Sunday, October 23, 2011

"Developing Congregations"

Here is another video from the Diocese of Toronto. I was the producer for this one, as well, but most of the work was done by Matthew Carter. He shot all of this, edited, and directed it. He got some help from the Congregational Development department, too. This video is really intended for congregations to help them know what resources are available from the Diocese. Good stuff!

This was shot with a Canon XH-1AS... what a camera! It seems to do especially well outside!


More Wedding Photos...

More photos from Jeremy and Carolyn's Wedding...

Tuesday, October 11, 2011

Streetcar Wedding

This photograph is from a wedding I did a few weeks ago. Most people from Toronto will recognized City Hall in the background. I met the happy couple outside the main entrance shortly after their civil ceremony, and led them in procession with their guests with a giant processional cross to a Streetcar stop on Queen Street. From there we hopped aboard a vintage streetcar that had been chartered to take us to the reception site. While we travelled, I blessed the marriage using the "Blessing of a Civil Marriage" rite. Leading the group of people while wearing full vestments (cassock, surplice, stole, cope) through the streets of Toronto was exhilarating. We got lots of attention from by standards with cameras--all of it positive. The groom and several of the male guests were wearing kilts (mine was hidden under my vestments when the picture was taken), and that just was icing on the cake as far the visual delight of the day goes.

I preached about love on the streetcar--short and sweet--but I could have also preached about intersections. Things have a way of coming together in people's lives, and here we had a heady post-modern mix of civil/religious and public/private happening. How fitting it was to bring all these things together in one shining moment with my friends who live this same tension daily. Because so much of life is dominated by the pastoral persona, I forget how complex that interface can be for people who are faithful, but don't wear their religiosity on their chest the way I do.
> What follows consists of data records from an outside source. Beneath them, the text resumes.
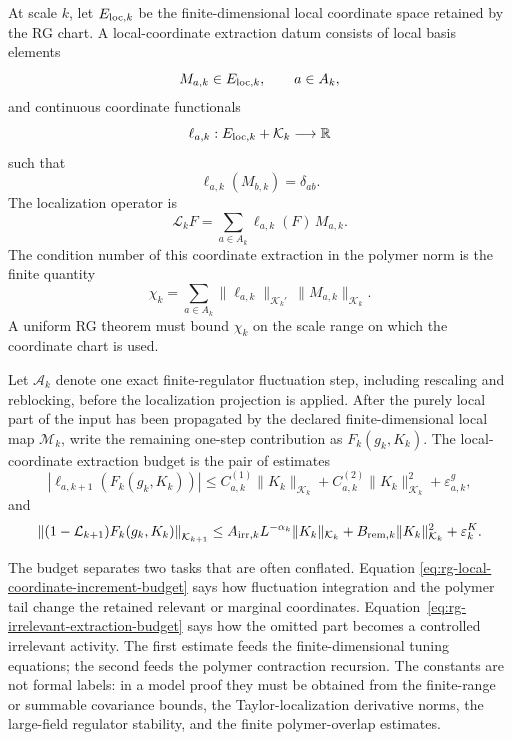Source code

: \begin{definition}
\label{def:rg-local-coordinate-extraction-budget}
At scale \(k\), let \(E_{{\rm loc},k}\) be the finite-dimensional local
coordinate space retained by the RG chart.  A local-coordinate extraction
datum consists of local basis elements
\[
  M_{a,k}\in E_{{\rm loc},k},\qquad a\in A_k,
\]
and continuous coordinate functionals
\[
  \ell_{a,k}:E_{{\rm loc},k}+\mathcal K_k\longrightarrow\mathbb R
\]
such that
\begin{equation}
  \ell_{a,k}(M_{b,k})=\delta_{ab}.
  \label{eq:rg-local-biorthogonal-coordinate-system}
\end{equation}
The localization operator is
\[
  \mathcal L_kF=\sum_{a\in A_k}\ell_{a,k}(F)\,M_{a,k}.
\]
The condition number of this coordinate extraction in the polymer norm is
the finite quantity
\begin{equation}
  \chi_k
  =
  \sum_{a\in A_k}
  \|\ell_{a,k}\|_{\mathcal K_k'}\,\|M_{a,k}\|_{\mathcal K_k}.
  \label{eq:rg-local-coordinate-condition-number}
\end{equation}
A uniform RG theorem must bound \(\chi_k\) on the scale range on which the
coordinate chart is used.

Let \(\mathcal A_k\) denote one exact finite-regulator fluctuation step,
including rescaling and reblocking, before the localization projection is
applied.  After the purely local part of the input has been propagated by
the declared finite-dimensional local map \(\mathcal M_k\), write the
remaining one-step contribution as \(F_k(g_k,K_k)\).  The local-coordinate
extraction budget is the pair of estimates
\begin{equation}
  \left|
    \ell_{a,k+1}\!\left(F_k(g_k,K_k)\right)
  \right|
  \le
  C^{(1)}_{a,k}\|K_k\|_{\mathcal K_k}
  +C^{(2)}_{a,k}\|K_k\|_{\mathcal K_k}^{2}
  +\varepsilon^g_{a,k},
  \label{eq:rg-local-coordinate-increment-budget}
\end{equation}
and
\begin{equation}
  \left\|
    (1-\mathcal L_{k+1})F_k(g_k,K_k)
  \right\|_{\mathcal K_{k+1}}
  \le
  A_{{\rm irr},k}L^{-\alpha_k}\|K_k\|_{\mathcal K_k}
  +B_{{\rm rem},k}\|K_k\|_{\mathcal K_k}^{2}
  +\varepsilon^K_k .
  \label{eq:rg-irrelevant-extraction-budget}
\end{equation}
\end{definition}

The budget separates two tasks that are often conflated.  Equation
\eqref{eq:rg-local-coordinate-increment-budget} says how fluctuation
integration and the polymer tail change the retained relevant or marginal
coordinates.  Equation~\eqref{eq:rg-irrelevant-extraction-budget} says how
the omitted part becomes a controlled irrelevant activity.  The first
estimate feeds the finite-dimensional tuning equations; the second feeds the
polymer contraction recursion.  The constants are not formal labels: in a
model proof they must be obtained from the finite-range or summable
covariance bounds, the Taylor-localization derivative norms, the large-field
regulator stability, and the finite polymer-overlap estimates.

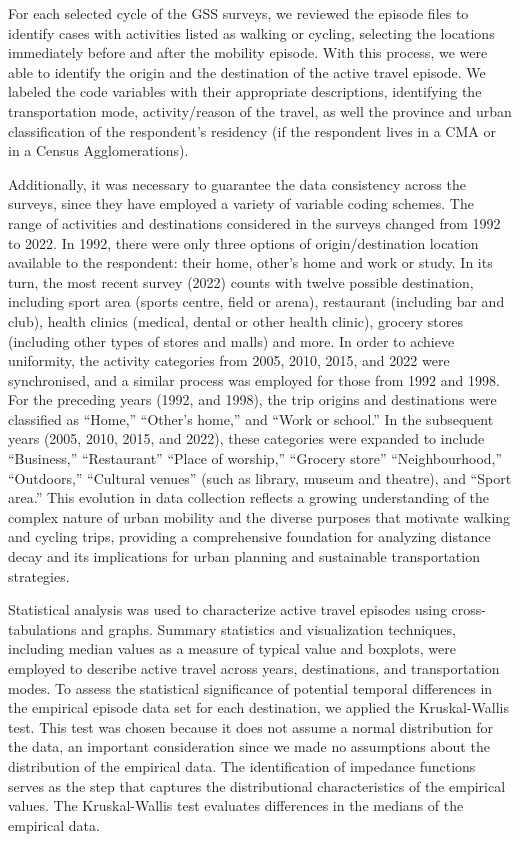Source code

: \documentclass[preprint, 3p,
authoryear]{elsarticle} %
\begin{document}
For each selected cycle of the GSS surveys, we reviewed the episode
files to identify cases with activities listed as walking or cycling,
selecting the locations immediately before and after the mobility
episode. With this process, we were able to identify the origin and the
destination of the active travel episode. We labeled the code variables
with their appropriate descriptions, identifying the transportation
mode, activity/reason of the travel, as well the province and urban
classification of the respondent's residency (if the respondent lives in
a CMA or in a Census Agglomerations).

Additionally, it was necessary to guarantee the data consistency across
the surveys, since they have employed a variety of variable coding
schemes. The range of activities and destinations considered in the
surveys changed from 1992 to 2022. In 1992, there were only three
options of origin/destination location available to the respondent:
their home, other's home and work or study. In its turn, the most recent
survey (2022) counts with twelve possible destination, including sport
area (sports centre, field or arena), restaurant (including bar and
club), health clinics (medical, dental or other health clinic), grocery
stores (including other types of stores and malls) and more. In order to
achieve uniformity, the activity categories from 2005, 2010, 2015, and
2022 were synchronised, and a similar process was employed for those
from 1992 and 1998. For the preceding years (1992, and 1998), the trip
origins and destinations were classified as ``Home,'' ``Other's home,''
and ``Work or school.'' In the subsequent years (2005, 2010, 2015, and
2022), these categories were expanded to include ``Business,''
``Restaurant'' ``Place of worship,'' ``Grocery store''
``Neighbourhood,'' ``Outdoors,'' ``Cultural venues'' (such as library,
museum and theatre), and ``Sport area.'' This evolution in data
collection reflects a growing understanding of the complex nature of
urban mobility and the diverse purposes that motivate walking and
cycling trips, providing a comprehensive foundation for analyzing
distance decay and its implications for urban planning and sustainable
transportation strategies.

Statistical analysis was used to characterize active travel episodes
using cross-tabulations and graphs. Summary statistics and visualization
techniques, including median values as a measure of typical value and
boxplots, were employed to describe active travel across years,
destinations, and transportation modes. To assess the statistical
significance of potential temporal differences in the empirical episode
data set for each destination, we applied the Kruskal-Wallis test. This
test was chosen because it does not assume a normal distribution for the
data, an important consideration since we made no assumptions about the
distribution of the empirical data. The identification of impedance
functions serves as the step that captures the distributional
characteristics of the empirical values. The Kruskal-Wallis test
evaluates differences in the medians of the empirical data.
\end{document}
When we arrived at the reception site I took off my vestments and spent the rest of the night rocking my new kilt. It's worth a blog entry of it's own, in truth, as it is a garment of epic coolness!


Monday, October 10, 2011


This is the first of three videos that I produced for the Diocese of Toronto. I co-supervised Matthew Carter, an summer intern working as a Diocesan Videographer. Matthew did all the shooting and editing, and I think he did a great job. This first video, "Reach," focuses on a micro-grant programme that provides relatively small grants ($500-$5000) to churches that are looking to try new things to reach new people. Mad props to Matt who did such a great job with this and the other three!

This is part of of my work with FEWG - The "Fresh Expressions Working Group" - a committee of folks reporting to the Archbishop that work to promote new church planting and mission work in the Diocese of Toronto. We decided last spring that we needed to do more to tell the story of the what the Holy Spirit and God's people are doing in Toronto, so we came up with this video project.


Sermon - Harvest Thanksgiving 2011

I preached this sermon for "Harvest Thanksgiving" Sunday. I was pleased with how it turned out. Usually I spend some hours reading some commentaries and engaging the text in a scholarly, post-critical way. But the Gospel lesson for this Sunday, Matthew 6.25-33, just didn't seem to ask for that from me, this time around. I did consider giving a meditation on gratitude, per se, and basically just take delight in cataloguing all the things people should be grateful for, but the real question for me was somewhat deeper. What is the relationship between detachment and gratitude? It would seem that they are somewhat contradictory, and I wanted to explore that.

In preparing for this sermon, I spent a long time puzzling over how to tell the stories that begin the sermon--particularly the first story. I didn't use a text, --that whole section appeared as a mere phrase on the mind map I was using as notes. But I had rehearsed telling the story multiple times and refined the exact language and details I would use. I was pleased with the results. Those of you who preach, I would highly recommend trying this method of honing a story--simply tell it again and again and find those details that ring most poetically. Another key, in my opinion, to good story telling in preaching is to be reading some fiction you find compelling. Right now I'm working my way through A Game of Thrones by George R.R. Martin. If you want to be a better preacher, expose yourself to good narrative.

By the way, the image of the people preparing the funeral pyre by the river was based on my own experience of seeing such a cremation done in Nepal. I sat on a smooth river boulder, soaking my sore feet in the cool water, and watched the funeral rites about two hundred metres away. I was alone, and no one from the village spoke to me, but I found out later that our group's language teachers had asked after me, and that villagers had been moved by my quiet, respectful attention. Just watching, sometimes, is all we need do.